Games as a search problem, and why they are hard

Playing a game is a search: from the current position, look ahead through the moves available to you, the replies available to the opponent, your replies to those, and so on, until you can tell winning lines from losing ones. The search space is a game treeA tree whose root is the current position, whose edges are legal moves, and whose levels alternate between the two players.شجرة اللعبة.

The catch is size. Chess has an average branching factorThe average number of legal moves available at a position; the average number of children of a node.معامل التفرّع of about b ≈ 35, and a game runs to roughly m ≈ 100 ply. A full game tree therefore holds about 35100 ≈ 10154 nodes, more than the number of atoms in the observable universe. We can never build it. So the real problem is not "search the tree" but:

The two real problems(1) Given the part of the tree we can afford to look at, what is the best move, assuming the opponent plays as well as possible? That is minimax. (2) How do we avoid wasting time on parts of the tree that cannot change the answer (alpha–beta pruning), and how do we stop early and still judge a position well (evaluation functions)?
Section II

The game tree

states, plies, and who wins at the leaves

A game tree turns "what could happen" into a picture. The root is where we are now. Each downward step is one legal move by whoever is to play. Levels alternate owners: MAX chooses at one level, MIN at the next. At the bottom, the game is over and we can say, plainly, who won.

Six parts, like any search problem

A game is defined by the same kind of schema we used for ordinary search, with two twists: a function that says whose turn it is, and a utility on terminal states instead of a goal test.

Initial state S₀
The starting position (e.g. the empty tic-tac-toe board).
PLAYER(s)
Whose turn it is to move in state s: MAX or MIN.
ACTIONS(s)
The set of legal moves in s.
RESULT(s, a)
The state reached by playing move a in s (the transition model).
TERMINAL‑TEST(s)
True when the game is over (win, loss, or draw).
UTILITY(s, p)
A number giving the outcome for player p at a terminal state s. For tic-tac-toe: +1 win, 0 draw, −1 loss, read from MAX's point of view.
Ply, not "move"One step by one player is a plyA single move by a single player. A "move" in everyday speech (white then black) is two plies.نِصف نقلة. Each level of the tree is one ply, so the levels alternate MAX, MIN, MAX, MIN… The tic-tac-toe tree in the lecture notes shows MAX(X) choosing among 9 first moves, MIN(O) replying, and so on, down to TERMINAL boards labelled −1, 0, +1.

Zero-sum, drawn as one number

Because the game is zero-sum, we do not need two utilities.
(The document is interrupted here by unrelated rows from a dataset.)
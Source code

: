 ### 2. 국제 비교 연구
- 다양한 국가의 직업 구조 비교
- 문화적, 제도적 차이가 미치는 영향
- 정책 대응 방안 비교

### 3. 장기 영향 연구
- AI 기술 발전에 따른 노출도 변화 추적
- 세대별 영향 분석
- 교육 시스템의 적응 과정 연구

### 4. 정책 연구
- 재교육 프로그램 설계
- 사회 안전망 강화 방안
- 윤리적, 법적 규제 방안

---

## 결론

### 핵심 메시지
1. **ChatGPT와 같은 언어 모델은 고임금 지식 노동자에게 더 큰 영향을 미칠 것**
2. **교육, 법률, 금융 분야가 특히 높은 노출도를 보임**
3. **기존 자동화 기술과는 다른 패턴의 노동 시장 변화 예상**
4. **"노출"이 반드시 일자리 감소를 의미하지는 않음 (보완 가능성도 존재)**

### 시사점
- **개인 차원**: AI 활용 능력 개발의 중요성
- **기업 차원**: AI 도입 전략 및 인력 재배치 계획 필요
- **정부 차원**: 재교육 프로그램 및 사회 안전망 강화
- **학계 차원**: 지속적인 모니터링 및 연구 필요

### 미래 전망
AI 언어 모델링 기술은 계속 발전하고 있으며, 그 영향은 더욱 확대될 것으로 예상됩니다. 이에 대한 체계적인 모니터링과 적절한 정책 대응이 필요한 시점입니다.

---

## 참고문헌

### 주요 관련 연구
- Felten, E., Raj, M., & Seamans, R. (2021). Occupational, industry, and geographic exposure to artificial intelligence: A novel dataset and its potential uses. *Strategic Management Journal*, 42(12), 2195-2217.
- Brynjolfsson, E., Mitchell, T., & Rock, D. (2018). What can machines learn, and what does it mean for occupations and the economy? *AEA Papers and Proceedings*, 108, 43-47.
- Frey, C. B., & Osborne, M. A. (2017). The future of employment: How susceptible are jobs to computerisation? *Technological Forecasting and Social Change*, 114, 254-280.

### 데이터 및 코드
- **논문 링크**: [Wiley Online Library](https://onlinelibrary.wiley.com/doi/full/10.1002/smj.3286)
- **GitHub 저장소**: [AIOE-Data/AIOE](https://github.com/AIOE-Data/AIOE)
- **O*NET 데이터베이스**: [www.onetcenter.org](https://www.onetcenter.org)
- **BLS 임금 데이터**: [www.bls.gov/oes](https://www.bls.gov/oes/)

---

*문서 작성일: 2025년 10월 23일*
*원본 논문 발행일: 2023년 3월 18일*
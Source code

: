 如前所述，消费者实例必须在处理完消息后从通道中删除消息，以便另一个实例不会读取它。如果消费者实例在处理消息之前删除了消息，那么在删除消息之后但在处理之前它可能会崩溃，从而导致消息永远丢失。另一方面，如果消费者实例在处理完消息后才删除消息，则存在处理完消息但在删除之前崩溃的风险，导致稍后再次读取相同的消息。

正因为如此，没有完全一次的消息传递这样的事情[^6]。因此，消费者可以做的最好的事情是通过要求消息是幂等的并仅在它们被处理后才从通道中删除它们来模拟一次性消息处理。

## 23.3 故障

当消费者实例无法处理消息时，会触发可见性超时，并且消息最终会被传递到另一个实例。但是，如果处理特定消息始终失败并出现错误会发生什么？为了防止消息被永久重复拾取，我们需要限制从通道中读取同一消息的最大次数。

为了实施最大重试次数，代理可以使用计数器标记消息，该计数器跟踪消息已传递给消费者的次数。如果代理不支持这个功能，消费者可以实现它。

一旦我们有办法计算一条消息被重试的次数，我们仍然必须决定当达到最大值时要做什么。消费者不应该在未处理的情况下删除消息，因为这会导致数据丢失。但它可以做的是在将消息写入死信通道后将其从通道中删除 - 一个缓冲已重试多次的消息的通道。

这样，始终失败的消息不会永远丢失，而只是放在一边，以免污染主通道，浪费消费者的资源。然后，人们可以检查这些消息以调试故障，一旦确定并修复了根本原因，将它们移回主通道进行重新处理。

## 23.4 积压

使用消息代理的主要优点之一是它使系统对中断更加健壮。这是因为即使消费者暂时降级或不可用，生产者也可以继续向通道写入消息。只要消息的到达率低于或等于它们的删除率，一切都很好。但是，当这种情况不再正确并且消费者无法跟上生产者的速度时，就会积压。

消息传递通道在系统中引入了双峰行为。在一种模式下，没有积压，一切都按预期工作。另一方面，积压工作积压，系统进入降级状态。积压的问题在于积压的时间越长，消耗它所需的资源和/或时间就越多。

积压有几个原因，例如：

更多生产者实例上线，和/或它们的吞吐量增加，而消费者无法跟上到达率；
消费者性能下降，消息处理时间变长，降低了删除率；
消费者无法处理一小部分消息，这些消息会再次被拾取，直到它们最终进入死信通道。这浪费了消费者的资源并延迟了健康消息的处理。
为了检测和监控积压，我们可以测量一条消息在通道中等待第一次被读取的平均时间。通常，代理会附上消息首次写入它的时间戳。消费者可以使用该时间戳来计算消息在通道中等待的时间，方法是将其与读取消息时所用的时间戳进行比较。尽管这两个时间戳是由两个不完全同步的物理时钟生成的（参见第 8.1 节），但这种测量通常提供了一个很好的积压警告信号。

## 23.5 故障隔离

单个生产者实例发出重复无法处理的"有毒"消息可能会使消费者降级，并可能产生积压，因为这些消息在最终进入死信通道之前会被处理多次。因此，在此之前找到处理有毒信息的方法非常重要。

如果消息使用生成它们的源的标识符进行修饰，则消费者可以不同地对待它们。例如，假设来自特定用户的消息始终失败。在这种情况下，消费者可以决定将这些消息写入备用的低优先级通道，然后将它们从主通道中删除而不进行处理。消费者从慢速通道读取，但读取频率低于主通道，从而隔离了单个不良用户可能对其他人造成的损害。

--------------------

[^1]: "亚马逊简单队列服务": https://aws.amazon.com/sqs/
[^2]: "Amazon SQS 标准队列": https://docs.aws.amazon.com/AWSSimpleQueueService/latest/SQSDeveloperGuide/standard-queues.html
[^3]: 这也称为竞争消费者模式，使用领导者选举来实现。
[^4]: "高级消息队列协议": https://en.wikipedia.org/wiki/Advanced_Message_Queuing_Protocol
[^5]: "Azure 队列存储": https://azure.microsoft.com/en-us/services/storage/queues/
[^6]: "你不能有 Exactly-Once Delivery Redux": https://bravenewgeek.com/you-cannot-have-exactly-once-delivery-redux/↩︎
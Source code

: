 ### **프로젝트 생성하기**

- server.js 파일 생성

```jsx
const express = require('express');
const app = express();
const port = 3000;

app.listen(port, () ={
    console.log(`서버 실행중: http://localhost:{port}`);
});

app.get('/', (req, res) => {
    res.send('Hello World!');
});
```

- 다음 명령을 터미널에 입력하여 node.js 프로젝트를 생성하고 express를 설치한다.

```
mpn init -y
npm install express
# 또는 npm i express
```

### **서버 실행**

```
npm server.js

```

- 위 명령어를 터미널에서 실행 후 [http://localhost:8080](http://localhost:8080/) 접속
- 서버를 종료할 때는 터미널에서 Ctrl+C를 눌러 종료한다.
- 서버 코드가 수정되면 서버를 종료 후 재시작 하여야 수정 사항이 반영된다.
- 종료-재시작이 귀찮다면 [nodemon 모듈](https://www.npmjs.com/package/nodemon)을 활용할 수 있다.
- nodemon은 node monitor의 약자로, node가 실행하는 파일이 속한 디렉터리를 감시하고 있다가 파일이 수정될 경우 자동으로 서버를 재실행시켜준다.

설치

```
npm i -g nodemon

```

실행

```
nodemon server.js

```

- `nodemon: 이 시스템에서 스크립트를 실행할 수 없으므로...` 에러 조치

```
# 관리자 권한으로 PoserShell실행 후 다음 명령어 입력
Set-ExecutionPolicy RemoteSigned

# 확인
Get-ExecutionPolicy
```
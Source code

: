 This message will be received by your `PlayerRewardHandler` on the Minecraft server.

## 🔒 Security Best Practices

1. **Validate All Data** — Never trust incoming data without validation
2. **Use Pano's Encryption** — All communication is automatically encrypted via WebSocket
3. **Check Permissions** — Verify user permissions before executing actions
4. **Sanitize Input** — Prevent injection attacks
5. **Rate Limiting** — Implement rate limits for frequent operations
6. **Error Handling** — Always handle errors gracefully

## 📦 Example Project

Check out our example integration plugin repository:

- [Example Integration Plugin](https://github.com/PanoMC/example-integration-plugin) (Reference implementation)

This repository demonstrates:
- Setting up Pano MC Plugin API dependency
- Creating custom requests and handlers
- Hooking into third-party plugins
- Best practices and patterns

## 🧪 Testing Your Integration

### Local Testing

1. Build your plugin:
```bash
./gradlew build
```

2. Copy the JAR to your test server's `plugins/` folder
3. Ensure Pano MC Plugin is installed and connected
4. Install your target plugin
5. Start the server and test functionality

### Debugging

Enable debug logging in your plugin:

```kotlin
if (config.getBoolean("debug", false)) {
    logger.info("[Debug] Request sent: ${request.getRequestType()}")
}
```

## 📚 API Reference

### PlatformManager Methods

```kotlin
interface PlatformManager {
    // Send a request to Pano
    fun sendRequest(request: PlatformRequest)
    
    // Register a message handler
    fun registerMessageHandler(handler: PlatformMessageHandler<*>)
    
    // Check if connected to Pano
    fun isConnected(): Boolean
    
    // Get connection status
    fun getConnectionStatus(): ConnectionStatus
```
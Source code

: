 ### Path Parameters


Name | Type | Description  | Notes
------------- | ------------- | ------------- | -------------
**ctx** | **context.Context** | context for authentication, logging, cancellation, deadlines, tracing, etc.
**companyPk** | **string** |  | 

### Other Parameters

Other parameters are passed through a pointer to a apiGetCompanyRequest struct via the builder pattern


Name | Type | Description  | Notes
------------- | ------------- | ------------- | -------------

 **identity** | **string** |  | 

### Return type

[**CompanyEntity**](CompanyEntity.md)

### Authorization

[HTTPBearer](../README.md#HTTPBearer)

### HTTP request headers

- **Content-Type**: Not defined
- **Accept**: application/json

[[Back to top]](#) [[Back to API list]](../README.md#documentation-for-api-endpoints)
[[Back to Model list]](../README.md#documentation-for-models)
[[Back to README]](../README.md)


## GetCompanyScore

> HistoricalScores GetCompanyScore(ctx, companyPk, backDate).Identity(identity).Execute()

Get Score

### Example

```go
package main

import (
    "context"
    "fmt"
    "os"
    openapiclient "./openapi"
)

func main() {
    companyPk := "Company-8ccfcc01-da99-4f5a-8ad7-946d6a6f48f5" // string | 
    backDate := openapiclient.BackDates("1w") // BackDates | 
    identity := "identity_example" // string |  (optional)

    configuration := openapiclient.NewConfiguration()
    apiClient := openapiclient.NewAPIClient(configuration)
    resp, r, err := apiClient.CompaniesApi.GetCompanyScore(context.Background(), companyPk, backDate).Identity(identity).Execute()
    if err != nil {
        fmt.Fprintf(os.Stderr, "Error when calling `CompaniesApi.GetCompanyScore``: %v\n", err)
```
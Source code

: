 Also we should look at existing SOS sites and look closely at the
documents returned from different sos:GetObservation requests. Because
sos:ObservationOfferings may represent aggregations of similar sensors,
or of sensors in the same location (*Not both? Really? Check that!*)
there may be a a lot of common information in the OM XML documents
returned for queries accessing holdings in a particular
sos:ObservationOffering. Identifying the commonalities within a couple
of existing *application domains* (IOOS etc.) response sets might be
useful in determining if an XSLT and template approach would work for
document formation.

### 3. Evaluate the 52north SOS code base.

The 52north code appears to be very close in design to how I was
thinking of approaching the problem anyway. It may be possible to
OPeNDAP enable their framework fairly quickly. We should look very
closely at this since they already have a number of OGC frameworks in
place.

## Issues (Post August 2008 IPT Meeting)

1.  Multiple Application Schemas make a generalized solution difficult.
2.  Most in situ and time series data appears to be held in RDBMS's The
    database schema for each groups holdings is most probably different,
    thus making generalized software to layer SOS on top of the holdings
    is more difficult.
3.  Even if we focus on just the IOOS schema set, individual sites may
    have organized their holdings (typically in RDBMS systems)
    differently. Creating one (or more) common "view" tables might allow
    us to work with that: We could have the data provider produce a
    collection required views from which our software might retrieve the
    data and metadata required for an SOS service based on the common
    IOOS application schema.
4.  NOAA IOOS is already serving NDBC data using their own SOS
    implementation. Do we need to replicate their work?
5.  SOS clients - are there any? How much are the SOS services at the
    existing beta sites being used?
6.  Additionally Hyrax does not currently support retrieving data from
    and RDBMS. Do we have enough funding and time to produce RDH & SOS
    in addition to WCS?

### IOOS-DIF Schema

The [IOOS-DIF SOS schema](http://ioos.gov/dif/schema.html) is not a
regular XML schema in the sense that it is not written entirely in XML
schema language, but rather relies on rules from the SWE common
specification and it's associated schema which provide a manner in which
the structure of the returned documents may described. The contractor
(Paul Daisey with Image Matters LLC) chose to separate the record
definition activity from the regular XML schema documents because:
One number suffices, read from MAX's perspective: high is good for MAX, low is good for MIN. MAX climbs, MIN drags down. Every value in every tree below is "goodness for MAX". This single convention is what makes the next algorithm so short.

Section III

Minimax

assume the opponent is perfect, then play your best

Minimax answers one question: if the opponent always replies as well as they possibly can, what is the best I can guarantee? It computes a value for every node by reading the tree from the leaves upward (MAX nodes take the maximum of their children, MIN nodes take the minimum), and then MAX plays toward the child that produced the root value.

The rule, in one line each

MINIMAX(s) =   UTILITY(s) // if s is terminal   max over a of MINIMAX(RESULT(s,a)) // if PLAYER(s) = MAX   min over a of MINIMAX(RESULT(s,a)) // if PLAYER(s) = MIN

Read it as a recipe with four steps, exactly as the notes phrase it for the MAX player: (1) generate the tree as deep as time permits; (2) apply the utility / evaluation function to the leaves; (3) back the values up, minimum at MIN nodes and maximum at MAX nodes; (4) at the root, MAX chooses the move that led to the highest backed-up value.

Watch it back values up

Below is the canonical three-level tree (root MAX, then MIN, then the leaves), the same shape the lecture uses for its worked examples. Step through it: leaves are read left to right, each MIN node settles on the smallest of its children, and the root MAX takes the largest of the MIN values. The thick red line is the principal variationThe line of best play for both sides: MAX's best move and MIN's best replies. Its value is the minimax value of the root.المسار الرئيسي: best play for both sides.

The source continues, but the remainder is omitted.